Per creare un archivio, un clic destro sull’elemento e il comando “Comprimi” bastano a produrre l’estensione .zip. Il processo inverso si attiva con un doppio clic, che riporta nella stessa cartella l’originale non compresso.
Compressione integrata: come sfruttarla
Dietro queste operazioni agisce Utility Compressione, applicazione di sistema nascosta in
/Sistema/Libreria/CoreServices/Applications/
L’app resta invisibile perché si chiude subito dopo il lavoro, ma un avvio manuale consente di tenerla nel Dock. Da lì, la selezione rapida dei file e il loro trascinamento sull’icona generano archivi separati per ogni documento, pratica utile quando occorre conservare singoli .zip invece di un unico pacchetto.
Il formato predefinito è ZIP, ampiamente compatibile con piattaforme differenti, cosicché la condivisione cross-platform non crea intoppi.
Preferenze avanzate di Utility Compressione
Aprendo il menu “Impostazioni” si accede a opzioni poco conosciute.
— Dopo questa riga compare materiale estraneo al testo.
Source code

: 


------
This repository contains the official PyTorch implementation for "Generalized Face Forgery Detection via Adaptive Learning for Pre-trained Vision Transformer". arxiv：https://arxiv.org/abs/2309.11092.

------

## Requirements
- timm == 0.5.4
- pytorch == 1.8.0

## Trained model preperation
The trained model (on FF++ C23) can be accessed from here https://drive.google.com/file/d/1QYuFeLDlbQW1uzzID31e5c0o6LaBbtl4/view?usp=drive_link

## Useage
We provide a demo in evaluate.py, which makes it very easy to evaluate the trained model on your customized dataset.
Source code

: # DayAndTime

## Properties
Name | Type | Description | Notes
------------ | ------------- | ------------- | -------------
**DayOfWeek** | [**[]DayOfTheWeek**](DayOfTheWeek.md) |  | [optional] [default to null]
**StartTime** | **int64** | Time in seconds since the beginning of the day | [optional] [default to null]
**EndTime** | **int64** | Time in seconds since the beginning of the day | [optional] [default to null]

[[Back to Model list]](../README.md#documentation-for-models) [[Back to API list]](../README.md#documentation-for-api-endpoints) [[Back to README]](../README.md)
È possibile cambiare destinazione degli archivi, indicare un diverso formato (ad esempio .cpgz) o definire se eliminare l’originale dopo la compressione.
Chi gestisce backup frequenti può scegliere un percorso dedicato, mentre chi invia allegati via mail preferisce mantenere tutto nella cartella iniziale per maggiore rapidità. Con poche caselle di spunta, la personalizzazione della procedura si adatta a flussi di lavoro specifici senza ricorrere a software aggiuntivi.
Alternative di terze parti con più opzioni
Quando servono funzioni extra, macOS offre piena compatibilità con utility esterne. The Unarchiver, ad esempio, legge decine di formati e scompatta archivi segmentati in un solo passaggio.
Per chi desidera una soluzione all-in-one, Keka compila archivi in 7z, TAR, GZIP e consente di impostare password robuste, proteggendo allegati sensibili in ambito aziendale. Questi strumenti presentano interfacce user-friendly e tasti rapidi che velocizzano la gestione di cataloghi voluminosi.
L’utente può quindi alternare Utility Compressione alle app citate a seconda del contesto: la solidità della soluzione Apple per compiti di routine e la flessibilità dei programmi di terze parti quando occorrono parametri avanzati come livelli di compressione elevati o split automatico su più volumi.